December 23, 2010 – On today’s walk I gathered a bunch of trash that originated from a local McDonald’s.  Here’s today’s collection:

 

#1    BIG MAC cardboard container, crushed and dirty

      Printed Message: “savor the JOY”

      Calories: 540

      Fat Calories: 260 (29 grams Fat versus 25 grams Protein)

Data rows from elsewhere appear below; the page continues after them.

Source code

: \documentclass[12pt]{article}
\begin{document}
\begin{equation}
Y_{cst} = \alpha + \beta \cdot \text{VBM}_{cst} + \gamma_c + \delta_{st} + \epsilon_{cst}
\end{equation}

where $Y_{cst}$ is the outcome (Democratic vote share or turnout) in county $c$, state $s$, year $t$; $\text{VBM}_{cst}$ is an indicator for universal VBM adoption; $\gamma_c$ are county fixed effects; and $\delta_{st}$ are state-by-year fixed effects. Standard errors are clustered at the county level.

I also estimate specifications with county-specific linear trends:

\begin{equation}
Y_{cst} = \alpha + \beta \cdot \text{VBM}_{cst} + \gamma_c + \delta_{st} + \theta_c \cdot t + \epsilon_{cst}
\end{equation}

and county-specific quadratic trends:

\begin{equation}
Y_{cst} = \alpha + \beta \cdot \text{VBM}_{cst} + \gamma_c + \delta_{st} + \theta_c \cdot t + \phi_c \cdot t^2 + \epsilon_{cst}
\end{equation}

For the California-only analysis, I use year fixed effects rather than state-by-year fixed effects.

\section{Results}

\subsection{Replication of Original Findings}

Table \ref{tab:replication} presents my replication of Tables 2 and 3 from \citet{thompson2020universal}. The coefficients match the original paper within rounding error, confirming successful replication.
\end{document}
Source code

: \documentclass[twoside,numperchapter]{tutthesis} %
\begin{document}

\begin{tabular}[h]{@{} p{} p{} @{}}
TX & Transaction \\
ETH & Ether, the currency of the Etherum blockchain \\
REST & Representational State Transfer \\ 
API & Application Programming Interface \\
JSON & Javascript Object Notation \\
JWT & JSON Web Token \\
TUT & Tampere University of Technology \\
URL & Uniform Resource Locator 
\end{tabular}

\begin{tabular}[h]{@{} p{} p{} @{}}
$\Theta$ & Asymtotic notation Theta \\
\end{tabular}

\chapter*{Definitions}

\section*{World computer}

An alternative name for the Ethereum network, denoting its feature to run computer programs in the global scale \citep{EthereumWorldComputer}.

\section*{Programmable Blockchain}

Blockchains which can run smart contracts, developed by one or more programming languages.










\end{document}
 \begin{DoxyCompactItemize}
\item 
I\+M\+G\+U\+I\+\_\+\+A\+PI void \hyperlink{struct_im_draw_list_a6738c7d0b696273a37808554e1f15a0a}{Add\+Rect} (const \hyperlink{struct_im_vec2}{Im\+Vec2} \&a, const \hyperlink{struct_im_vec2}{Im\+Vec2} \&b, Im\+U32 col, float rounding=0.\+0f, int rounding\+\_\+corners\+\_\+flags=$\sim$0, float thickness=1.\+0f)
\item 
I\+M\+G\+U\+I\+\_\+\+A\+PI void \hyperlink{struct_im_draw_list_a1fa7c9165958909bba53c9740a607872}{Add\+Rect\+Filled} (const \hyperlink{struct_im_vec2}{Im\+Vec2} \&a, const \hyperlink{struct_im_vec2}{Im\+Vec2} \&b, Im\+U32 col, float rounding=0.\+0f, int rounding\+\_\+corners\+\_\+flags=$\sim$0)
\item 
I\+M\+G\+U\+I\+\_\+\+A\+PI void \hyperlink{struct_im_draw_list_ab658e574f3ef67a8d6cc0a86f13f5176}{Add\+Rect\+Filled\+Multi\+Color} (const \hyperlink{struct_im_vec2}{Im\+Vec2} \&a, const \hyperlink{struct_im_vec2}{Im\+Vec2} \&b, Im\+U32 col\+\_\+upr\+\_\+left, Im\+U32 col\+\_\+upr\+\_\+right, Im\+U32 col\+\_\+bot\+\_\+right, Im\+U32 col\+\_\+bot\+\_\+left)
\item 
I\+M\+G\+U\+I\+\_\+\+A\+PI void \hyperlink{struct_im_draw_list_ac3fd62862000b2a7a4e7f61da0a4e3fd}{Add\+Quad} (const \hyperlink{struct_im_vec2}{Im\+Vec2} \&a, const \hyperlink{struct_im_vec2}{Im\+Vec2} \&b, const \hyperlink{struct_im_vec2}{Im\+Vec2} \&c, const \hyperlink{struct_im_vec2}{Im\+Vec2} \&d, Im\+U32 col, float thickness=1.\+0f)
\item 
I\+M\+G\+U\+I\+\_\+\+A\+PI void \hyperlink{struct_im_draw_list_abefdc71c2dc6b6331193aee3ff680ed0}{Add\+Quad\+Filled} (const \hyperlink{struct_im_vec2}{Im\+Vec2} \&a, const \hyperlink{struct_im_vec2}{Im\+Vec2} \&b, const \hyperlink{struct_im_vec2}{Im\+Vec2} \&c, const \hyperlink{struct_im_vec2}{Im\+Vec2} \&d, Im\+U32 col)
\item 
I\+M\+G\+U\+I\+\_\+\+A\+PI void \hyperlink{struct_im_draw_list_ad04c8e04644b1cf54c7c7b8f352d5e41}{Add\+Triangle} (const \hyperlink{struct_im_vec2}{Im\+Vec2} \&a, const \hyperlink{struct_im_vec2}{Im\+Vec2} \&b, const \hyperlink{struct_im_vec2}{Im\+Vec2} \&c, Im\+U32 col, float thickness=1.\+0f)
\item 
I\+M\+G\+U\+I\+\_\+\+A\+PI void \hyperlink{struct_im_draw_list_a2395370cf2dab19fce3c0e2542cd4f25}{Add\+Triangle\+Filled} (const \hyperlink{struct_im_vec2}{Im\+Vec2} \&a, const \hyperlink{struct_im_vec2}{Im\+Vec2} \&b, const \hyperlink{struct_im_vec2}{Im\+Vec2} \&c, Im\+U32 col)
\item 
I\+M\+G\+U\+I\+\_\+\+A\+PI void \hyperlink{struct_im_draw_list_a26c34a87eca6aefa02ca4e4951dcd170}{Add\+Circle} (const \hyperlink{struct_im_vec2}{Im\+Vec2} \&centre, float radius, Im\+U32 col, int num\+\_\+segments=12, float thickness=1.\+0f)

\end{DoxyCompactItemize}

      Sodium: 1040 mg (43% Daily Value)

 

          #2     DOUBLE QUARTER POUNDER cardboard container, crushed

      Printed Message: “TWICE AS MIGHTY”

      Calories: 740 

      Fat Calories: 380 (42 grams Fat versus 48 grams Protein)

      Sodium: 1380 mg (57% DV)

 

#3  4 CHICKEN McNUGGETS (happy meal) cardboard container, clean and intact

      Printed Message: AN EXCELLENT SOURCE OF HAPPINESS

      Calories: 190

      Fat Calories; 100 (12 grams Fat versus 10 grams Protein)

      Sodium: 400 mg (17% DV)

 

#4  10 CHICKEN McNUGGETS, clean and intact

      Printed message: I’VE BEEN NUGGETIZED

      Calories: 460

      Fat Calories: 260 (29 grams Fat versus 24 grams Protein)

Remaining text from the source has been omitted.